RDC : Tshisekedi sonne l’heure des comptes, l’immense audit des accords internationaux secoue le gouvernement

Le réveil des promesses

Kinshasa, 29 mai 2026. Le temps des signatures semble révolu. Le président Félix Tshisekedi a ordonné au gouvernement de dresser, dans un délai de 30 jours, l’inventaire complet et l’évaluation de tous les accords internationaux conclus par la République Démocratique du Congo. L’objectif est clair : transformer les engagements diplomatiques en résultats visibles pour la population.

Cette décision a été annoncée lors de la 91e réunion du Conseil des ministres. Le Chef de l’État exige un suivi rigoureux des partenariats conclus dans les secteurs stratégiques, notamment les infrastructures, les mines, l’énergie, la santé, l’agriculture, l’éducation et le numérique.

Quand les parchemins parlent

Derrière cette initiative se cache une interrogation fondamentale : combien d’accords signés au nom de la RDC produisent réellement leurs effets ? « Les engagements internationaux de la République ne doivent pas demeurer de simples instruments déclaratoires », a insisté Félix Tshisekedi. Une manière de rappeler que la diplomatie ne se mesure pas à l’encre des signatures, mais à la réalité des transformations qu’elle génère.
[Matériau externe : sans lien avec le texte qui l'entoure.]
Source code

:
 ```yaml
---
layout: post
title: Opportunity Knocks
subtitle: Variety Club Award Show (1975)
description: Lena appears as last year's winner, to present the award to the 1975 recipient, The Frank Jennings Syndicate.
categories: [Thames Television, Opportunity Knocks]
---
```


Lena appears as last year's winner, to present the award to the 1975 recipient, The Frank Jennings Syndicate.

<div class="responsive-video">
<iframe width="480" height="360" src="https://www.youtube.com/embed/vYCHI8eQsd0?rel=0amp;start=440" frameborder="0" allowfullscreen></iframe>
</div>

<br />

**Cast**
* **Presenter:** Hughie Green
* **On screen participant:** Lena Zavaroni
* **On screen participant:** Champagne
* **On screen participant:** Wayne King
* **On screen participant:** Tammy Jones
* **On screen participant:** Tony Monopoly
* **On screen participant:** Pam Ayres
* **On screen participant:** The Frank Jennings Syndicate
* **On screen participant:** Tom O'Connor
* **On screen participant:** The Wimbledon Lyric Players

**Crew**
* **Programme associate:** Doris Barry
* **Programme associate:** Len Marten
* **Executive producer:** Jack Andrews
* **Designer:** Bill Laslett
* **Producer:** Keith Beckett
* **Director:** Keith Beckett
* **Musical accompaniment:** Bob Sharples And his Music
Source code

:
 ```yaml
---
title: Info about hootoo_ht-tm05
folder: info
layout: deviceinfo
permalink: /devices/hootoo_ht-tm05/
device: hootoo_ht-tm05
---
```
Le philosophe Montesquieu avertissait déjà : « Pour qu’on ne puisse abuser du pouvoir, il faut que le pouvoir arrête le pouvoir. » L’évaluation devient ainsi un instrument de contrôle et de redevabilité.

La chasse aux accords fantômes

La future matrice gouvernementale devra identifier les bénéfices attendus, le niveau d’exécution réel, les obstacles rencontrés et les responsabilités sectorielles. Plus qu’un document technique, elle constitue une radiographie de l’action publique.

Cette démarche intervient alors que la RDC multiplie les partenariats régionaux et internationaux, notamment autour de la stabilité dans l’Est du pays et des accords de Washington destinés à soutenir la paix et les investissements.

L’épreuve de vérité

Au-delà des chiffres, c’est la crédibilité de l’État qui est en jeu. Les Congolais attendent désormais des preuves plutôt que des promesses. « Ce qui ne se mesure pas ne se gère pas », rappelait Peter Drucker. La véritable bataille commence donc après l’inventaire.

Car au bout de chaque accord sommeille une attente nationale. Et comme l’écrivait Victor Hugo, « l’avenir est une porte, le passé en est la clé ». Pour Kinshasa, l’heure est venue d’ouvrir cette porte et de vérifier si les promesses du monde ont réellement changé le destin du Congo.